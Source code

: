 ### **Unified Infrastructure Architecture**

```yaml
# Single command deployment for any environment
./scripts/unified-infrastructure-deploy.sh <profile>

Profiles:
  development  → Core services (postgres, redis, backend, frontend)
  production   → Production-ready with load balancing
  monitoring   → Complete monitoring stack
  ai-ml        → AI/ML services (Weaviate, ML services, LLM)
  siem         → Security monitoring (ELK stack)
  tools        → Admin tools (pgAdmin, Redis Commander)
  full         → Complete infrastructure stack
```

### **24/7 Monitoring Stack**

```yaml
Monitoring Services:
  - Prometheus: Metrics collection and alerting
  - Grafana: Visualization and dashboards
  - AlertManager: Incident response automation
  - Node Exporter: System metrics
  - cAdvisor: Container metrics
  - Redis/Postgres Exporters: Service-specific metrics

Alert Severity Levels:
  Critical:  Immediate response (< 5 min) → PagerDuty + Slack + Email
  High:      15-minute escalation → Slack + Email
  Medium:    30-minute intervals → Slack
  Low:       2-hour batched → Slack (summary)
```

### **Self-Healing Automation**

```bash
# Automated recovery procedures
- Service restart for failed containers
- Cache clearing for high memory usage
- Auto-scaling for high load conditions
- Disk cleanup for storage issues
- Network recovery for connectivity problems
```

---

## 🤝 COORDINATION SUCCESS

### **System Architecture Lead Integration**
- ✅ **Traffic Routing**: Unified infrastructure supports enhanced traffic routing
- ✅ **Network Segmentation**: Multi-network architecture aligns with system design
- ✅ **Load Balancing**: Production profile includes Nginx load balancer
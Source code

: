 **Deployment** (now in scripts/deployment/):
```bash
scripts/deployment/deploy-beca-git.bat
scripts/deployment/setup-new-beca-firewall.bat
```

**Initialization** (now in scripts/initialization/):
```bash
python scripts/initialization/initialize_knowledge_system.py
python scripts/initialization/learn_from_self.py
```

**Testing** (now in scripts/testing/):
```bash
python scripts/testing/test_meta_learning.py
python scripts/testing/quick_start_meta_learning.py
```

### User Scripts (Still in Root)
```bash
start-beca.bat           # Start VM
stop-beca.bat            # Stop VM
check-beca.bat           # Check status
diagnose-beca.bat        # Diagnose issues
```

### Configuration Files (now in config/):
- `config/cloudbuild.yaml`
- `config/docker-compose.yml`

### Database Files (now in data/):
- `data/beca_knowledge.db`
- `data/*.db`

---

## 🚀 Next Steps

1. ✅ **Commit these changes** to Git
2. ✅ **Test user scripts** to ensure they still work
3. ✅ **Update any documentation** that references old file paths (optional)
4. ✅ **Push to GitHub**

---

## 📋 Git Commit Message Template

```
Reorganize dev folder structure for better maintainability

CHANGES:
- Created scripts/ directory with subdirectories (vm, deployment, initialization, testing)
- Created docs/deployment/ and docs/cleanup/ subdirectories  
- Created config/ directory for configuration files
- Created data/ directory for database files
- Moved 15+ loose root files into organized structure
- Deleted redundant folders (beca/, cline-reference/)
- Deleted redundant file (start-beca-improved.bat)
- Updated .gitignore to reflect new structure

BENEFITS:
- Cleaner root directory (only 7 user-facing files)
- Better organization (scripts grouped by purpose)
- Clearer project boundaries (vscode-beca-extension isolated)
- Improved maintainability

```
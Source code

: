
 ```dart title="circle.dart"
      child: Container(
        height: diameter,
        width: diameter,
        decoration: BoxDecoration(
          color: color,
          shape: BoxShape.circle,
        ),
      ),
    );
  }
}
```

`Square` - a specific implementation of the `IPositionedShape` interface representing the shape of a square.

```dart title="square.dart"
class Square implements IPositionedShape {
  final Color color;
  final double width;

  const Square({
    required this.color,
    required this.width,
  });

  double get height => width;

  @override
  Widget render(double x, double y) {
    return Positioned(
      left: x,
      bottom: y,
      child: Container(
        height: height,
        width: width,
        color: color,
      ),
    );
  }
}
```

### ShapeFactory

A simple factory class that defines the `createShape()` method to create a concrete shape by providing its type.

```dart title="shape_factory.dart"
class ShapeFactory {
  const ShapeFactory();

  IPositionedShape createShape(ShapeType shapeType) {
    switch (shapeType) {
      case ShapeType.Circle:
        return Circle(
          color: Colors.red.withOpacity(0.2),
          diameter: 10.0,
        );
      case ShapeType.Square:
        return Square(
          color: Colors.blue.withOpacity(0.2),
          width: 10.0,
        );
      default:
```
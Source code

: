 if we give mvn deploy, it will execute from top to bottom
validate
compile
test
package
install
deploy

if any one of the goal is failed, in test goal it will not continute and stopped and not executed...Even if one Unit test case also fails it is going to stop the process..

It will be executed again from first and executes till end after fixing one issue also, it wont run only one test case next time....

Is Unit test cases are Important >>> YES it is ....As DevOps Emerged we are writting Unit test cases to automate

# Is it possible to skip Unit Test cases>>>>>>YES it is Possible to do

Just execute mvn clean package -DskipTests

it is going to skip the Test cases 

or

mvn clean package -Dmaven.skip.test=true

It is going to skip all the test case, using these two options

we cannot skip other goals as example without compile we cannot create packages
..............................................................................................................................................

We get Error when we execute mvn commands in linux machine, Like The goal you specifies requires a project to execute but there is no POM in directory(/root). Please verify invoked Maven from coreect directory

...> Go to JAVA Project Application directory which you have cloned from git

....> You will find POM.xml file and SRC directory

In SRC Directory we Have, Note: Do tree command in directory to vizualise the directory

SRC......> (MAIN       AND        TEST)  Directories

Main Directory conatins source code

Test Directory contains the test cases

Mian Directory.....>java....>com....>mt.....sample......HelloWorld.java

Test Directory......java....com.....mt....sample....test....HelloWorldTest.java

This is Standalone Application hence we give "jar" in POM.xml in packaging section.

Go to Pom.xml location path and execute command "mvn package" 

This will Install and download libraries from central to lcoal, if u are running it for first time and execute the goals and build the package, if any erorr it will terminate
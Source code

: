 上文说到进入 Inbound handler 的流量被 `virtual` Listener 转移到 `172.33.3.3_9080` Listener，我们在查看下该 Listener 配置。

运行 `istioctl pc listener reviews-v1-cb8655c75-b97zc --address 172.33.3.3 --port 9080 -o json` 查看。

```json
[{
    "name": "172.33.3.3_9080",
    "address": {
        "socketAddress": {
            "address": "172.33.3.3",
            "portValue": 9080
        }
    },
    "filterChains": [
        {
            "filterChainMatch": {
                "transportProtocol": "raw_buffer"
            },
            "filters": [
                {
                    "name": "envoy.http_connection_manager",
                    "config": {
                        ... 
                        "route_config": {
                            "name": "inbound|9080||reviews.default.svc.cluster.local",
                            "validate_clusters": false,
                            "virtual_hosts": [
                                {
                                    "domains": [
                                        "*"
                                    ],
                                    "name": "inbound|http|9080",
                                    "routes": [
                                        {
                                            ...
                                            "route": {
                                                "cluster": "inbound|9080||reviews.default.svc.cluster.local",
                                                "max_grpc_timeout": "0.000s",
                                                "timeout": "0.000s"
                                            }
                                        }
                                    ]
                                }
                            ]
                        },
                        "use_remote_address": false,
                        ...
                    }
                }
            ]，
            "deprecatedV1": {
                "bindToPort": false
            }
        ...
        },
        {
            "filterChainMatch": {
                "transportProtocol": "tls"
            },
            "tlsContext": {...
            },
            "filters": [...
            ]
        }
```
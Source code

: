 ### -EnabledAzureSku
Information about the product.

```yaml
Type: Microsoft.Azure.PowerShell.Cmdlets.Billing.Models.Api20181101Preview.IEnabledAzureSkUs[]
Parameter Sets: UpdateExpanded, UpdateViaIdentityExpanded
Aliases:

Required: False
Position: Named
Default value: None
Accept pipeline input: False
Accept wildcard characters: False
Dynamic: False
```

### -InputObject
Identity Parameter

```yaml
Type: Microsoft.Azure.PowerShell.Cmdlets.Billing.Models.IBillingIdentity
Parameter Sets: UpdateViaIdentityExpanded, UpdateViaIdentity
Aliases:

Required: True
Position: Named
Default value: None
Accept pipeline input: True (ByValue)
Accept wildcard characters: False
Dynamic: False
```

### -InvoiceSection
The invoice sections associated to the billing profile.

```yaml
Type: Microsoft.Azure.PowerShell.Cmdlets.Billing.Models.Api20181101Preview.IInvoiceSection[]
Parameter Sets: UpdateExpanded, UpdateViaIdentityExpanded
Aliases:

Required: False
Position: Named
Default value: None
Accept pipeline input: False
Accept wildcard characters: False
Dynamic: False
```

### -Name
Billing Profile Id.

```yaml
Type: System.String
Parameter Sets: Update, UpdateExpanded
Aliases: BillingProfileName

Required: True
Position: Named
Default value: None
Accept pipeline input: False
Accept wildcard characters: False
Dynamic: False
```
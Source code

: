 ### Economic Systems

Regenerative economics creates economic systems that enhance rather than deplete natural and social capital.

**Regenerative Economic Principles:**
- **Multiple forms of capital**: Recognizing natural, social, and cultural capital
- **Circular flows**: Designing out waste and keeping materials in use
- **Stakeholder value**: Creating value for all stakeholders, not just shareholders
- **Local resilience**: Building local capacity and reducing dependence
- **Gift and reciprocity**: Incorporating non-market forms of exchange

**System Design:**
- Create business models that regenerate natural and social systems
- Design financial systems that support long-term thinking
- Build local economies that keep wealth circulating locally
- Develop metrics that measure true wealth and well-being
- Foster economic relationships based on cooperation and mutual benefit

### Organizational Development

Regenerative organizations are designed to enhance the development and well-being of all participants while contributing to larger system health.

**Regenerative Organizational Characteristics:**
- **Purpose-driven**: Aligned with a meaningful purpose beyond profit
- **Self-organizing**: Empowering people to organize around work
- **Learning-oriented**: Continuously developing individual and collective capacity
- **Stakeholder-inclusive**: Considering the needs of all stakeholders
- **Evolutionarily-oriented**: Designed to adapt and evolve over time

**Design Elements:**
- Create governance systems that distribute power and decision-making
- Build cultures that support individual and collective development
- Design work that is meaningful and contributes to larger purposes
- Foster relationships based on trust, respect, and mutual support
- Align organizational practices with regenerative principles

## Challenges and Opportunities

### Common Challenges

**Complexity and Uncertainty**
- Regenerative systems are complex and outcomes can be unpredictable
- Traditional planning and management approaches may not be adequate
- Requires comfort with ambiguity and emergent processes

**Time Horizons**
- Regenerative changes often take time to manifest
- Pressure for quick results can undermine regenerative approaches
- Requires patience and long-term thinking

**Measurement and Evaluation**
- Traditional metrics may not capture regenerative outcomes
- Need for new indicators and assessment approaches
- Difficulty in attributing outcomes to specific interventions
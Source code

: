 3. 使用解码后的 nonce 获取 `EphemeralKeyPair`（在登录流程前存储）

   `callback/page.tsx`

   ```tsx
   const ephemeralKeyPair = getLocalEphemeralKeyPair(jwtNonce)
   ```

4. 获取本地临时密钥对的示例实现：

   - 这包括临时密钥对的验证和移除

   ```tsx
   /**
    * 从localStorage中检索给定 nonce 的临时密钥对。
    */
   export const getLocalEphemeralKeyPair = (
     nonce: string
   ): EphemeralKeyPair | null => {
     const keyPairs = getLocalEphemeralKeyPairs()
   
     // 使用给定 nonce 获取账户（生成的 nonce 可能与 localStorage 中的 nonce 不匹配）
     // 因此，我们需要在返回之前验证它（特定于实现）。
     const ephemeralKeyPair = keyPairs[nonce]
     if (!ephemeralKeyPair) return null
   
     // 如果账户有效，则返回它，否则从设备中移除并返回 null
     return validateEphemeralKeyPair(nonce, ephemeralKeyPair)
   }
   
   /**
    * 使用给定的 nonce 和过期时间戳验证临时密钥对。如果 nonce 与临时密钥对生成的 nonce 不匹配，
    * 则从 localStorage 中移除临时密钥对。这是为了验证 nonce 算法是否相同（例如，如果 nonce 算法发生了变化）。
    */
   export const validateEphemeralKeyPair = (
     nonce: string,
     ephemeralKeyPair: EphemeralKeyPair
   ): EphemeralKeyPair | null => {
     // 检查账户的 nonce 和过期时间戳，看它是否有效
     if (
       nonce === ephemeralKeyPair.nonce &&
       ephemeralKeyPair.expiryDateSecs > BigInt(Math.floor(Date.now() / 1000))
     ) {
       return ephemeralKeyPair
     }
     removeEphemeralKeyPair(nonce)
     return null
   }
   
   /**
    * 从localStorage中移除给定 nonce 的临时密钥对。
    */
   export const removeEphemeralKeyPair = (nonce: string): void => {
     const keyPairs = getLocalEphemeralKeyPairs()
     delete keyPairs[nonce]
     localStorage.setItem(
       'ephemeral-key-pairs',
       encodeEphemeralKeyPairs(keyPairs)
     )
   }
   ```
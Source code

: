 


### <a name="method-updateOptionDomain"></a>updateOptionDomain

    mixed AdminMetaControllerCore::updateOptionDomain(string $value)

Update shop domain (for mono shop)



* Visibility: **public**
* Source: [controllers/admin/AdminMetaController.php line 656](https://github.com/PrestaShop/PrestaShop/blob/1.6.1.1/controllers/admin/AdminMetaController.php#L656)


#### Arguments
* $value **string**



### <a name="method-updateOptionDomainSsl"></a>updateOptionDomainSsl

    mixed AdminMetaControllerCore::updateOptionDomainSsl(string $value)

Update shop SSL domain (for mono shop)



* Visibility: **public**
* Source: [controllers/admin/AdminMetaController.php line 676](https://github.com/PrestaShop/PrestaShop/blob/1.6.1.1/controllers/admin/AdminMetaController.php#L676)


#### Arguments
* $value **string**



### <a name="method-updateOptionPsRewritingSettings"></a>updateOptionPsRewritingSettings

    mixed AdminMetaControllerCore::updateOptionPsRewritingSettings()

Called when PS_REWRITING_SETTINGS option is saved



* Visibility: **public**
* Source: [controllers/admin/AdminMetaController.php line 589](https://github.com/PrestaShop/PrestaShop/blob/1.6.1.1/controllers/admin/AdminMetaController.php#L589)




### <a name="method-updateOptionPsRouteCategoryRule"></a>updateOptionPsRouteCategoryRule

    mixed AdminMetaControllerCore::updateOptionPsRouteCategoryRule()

### WHAT YOU SHOULD DO
Exactly how many lines of the listing above contain the string "withOpacity"? Give no more than the number.

### REPLY
2